This project extracts text from images using OCR (Tesseract), structures the extracted data into JSON format, and stores it into a MySQL database.
- Python
- OpenCV
- Tesseract OCR
- MySQL
- JSON
📂 Your-GitHub-Repo
│── 📄 README.md # Project documentation with setup instructions
│── 📄 extract_and_structure.py # Python script for OCR and JSON structuring
│── 📄 store_to_mysql.py # Python script for storing extracted data into MySQL
│── 📂 data
│ ├── sample_image.png # Sample input image
│ ├── sample_output.json # Sample extracted JSON output
│── 📂 sql
│ ├── schema.sql # SQL schema for database tables
│ ├── insert_sample.sql # Sample SQL insert statements
Ensure you have Python installed.

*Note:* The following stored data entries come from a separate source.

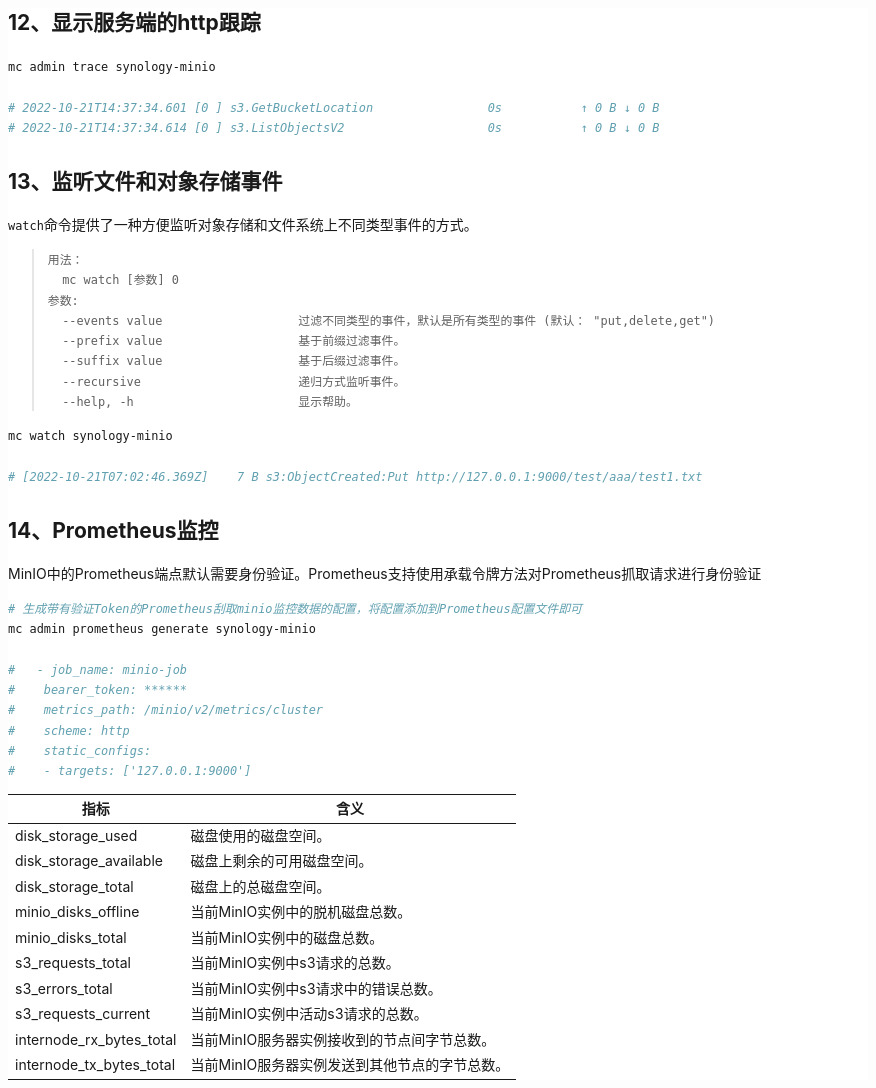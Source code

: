 ## 12、显示服务端的http跟踪

```bash
mc admin trace synology-minio

# 2022-10-21T14:37:34.601 [0 ] s3.GetBucketLocation                0s           ↑ 0 B ↓ 0 B
# 2022-10-21T14:37:34.614 [0 ] s3.ListObjectsV2                    0s           ↑ 0 B ↓ 0 B
```

## 13、监听文件和对象存储事件

`watch`命令提供了一种方便监听对象存储和文件系统上不同类型事件的方式。

> ```
> 用法：
>   mc watch [参数] 0
> 参数:
>   --events value                   过滤不同类型的事件，默认是所有类型的事件 (默认： "put,delete,get")
>   --prefix value                   基于前缀过滤事件。
>   --suffix value                   基于后缀过滤事件。
>   --recursive                      递归方式监听事件。
>   --help, -h                       显示帮助。
> ```

```bash
mc watch synology-minio

# [2022-10-21T07:02:46.369Z]    7 B s3:ObjectCreated:Put http://127.0.0.1:9000/test/aaa/test1.txt
```

## 14、Prometheus监控

MinIO中的Prometheus端点默认需要身份验证。Prometheus支持使用承载令牌方法对Prometheus抓取请求进行身份验证

```bash
# 生成带有验证Token的Prometheus刮取minio监控数据的配置，将配置添加到Prometheus配置文件即可
mc admin prometheus generate synology-minio

#   - job_name: minio-job
#    bearer_token: ******
#    metrics_path: /minio/v2/metrics/cluster
#    scheme: http
#    static_configs:
#    - targets: ['127.0.0.1:9000']
```

| 指标 | 含义 |
| ---- | ---- |
| disk_storage_used  | 磁盘使用的磁盘空间。|
| disk_storage_available | 磁盘上剩余的可用磁盘空间。|
| disk_storage_total | 磁盘上的总磁盘空间。|
| minio_disks_offline | 当前MinIO实例中的脱机磁盘总数。|
| minio_disks_total | 当前MinIO实例中的磁盘总数。|
| s3_requests_total | 当前MinIO实例中s3请求的总数。|
| s3_errors_total | 当前MinIO实例中s3请求中的错误总数。|
| s3_requests_current | 当前MinIO实例中活动s3请求的总数。|
| internode_rx_bytes_total | 当前MinIO服务器实例接收到的节点间字节总数。|
| internode_tx_bytes_total | 当前MinIO服务器实例发送到其他节点的字节总数。|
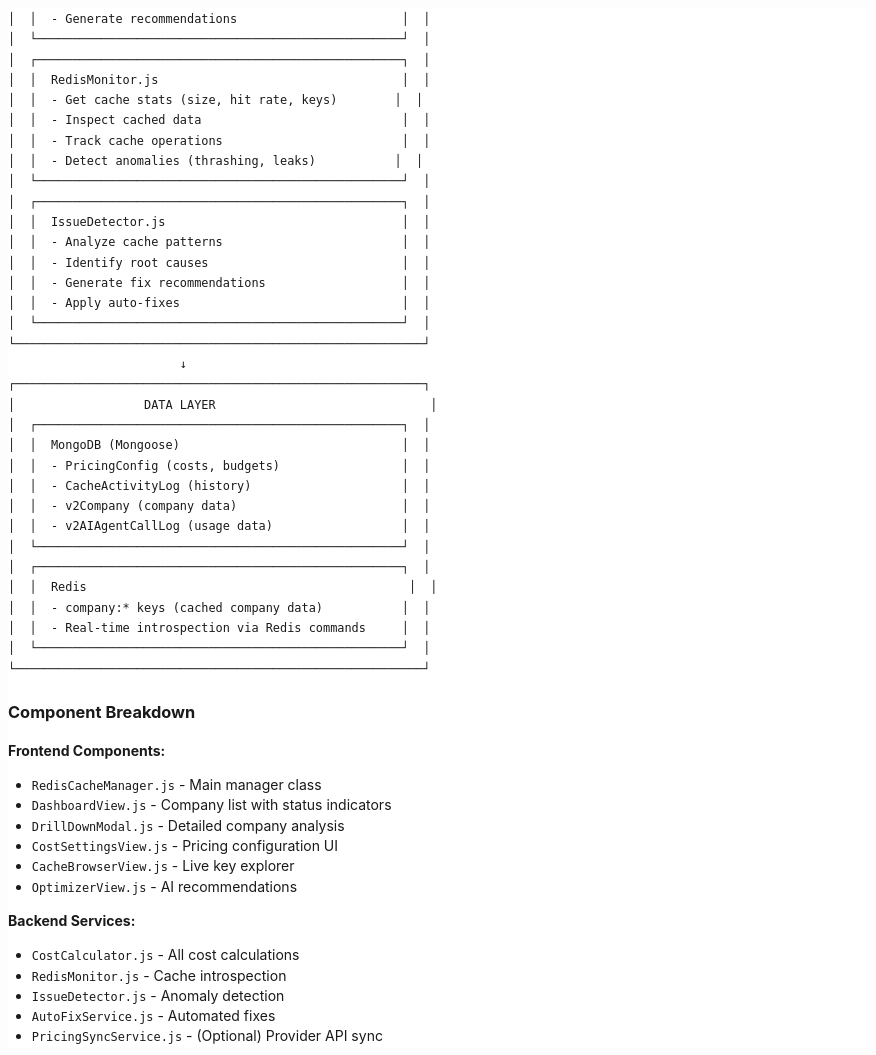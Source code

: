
 ```
│  │  - Generate recommendations                       │  │
│  └───────────────────────────────────────────────────┘  │
│  ┌───────────────────────────────────────────────────┐  │
│  │  RedisMonitor.js                                  │  │
│  │  - Get cache stats (size, hit rate, keys)        │  │
│  │  - Inspect cached data                            │  │
│  │  - Track cache operations                         │  │
│  │  - Detect anomalies (thrashing, leaks)           │  │
│  └───────────────────────────────────────────────────┘  │
│  ┌───────────────────────────────────────────────────┐  │
│  │  IssueDetector.js                                 │  │
│  │  - Analyze cache patterns                         │  │
│  │  - Identify root causes                           │  │
│  │  - Generate fix recommendations                   │  │
│  │  - Apply auto-fixes                               │  │
│  └───────────────────────────────────────────────────┘  │
└─────────────────────────────────────────────────────────┘
                        ↓
┌─────────────────────────────────────────────────────────┐
│                  DATA LAYER                              │
│  ┌───────────────────────────────────────────────────┐  │
│  │  MongoDB (Mongoose)                               │  │
│  │  - PricingConfig (costs, budgets)                 │  │
│  │  - CacheActivityLog (history)                     │  │
│  │  - v2Company (company data)                       │  │
│  │  - v2AIAgentCallLog (usage data)                  │  │
│  └───────────────────────────────────────────────────┘  │
│  ┌───────────────────────────────────────────────────┐  │
│  │  Redis                                             │  │
│  │  - company:* keys (cached company data)           │  │
│  │  - Real-time introspection via Redis commands     │  │
│  └───────────────────────────────────────────────────┘  │
└─────────────────────────────────────────────────────────┘
```

### Component Breakdown

**Frontend Components:**
- `RedisCacheManager.js` - Main manager class
- `DashboardView.js` - Company list with status indicators
- `DrillDownModal.js` - Detailed company analysis
- `CostSettingsView.js` - Pricing configuration UI
- `CacheBrowserView.js` - Live key explorer
- `OptimizerView.js` - AI recommendations

**Backend Services:**
- `CostCalculator.js` - All cost calculations
- `RedisMonitor.js` - Cache introspection
- `IssueDetector.js` - Anomaly detection
- `AutoFixService.js` - Automated fixes
- `PricingSyncService.js` - (Optional) Provider API sync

Install required libraries:
pip install pytesseract opencv-python mysql-connector-python
Install Tesseract OCR and add it to the system PATH:
- Windows: Download Here
- Linux:
sudo apt install tesseract-ocr
To extract text and structure it as JSON:
python extract_and_structure.py
Create the database and tables using:
mysql -u root -p < sql/schema.sql
Run the MySQL storage script:
python store_to_mysql.py
{
"Patient Name": "John Doe",
"DOB": "01/05/1980",
"Pain Level": 6,
"Comments": "Not good"
}
Feel free to fork and improve the project. Submit a pull request for any enhancements.
This project is licensed under the MIT License.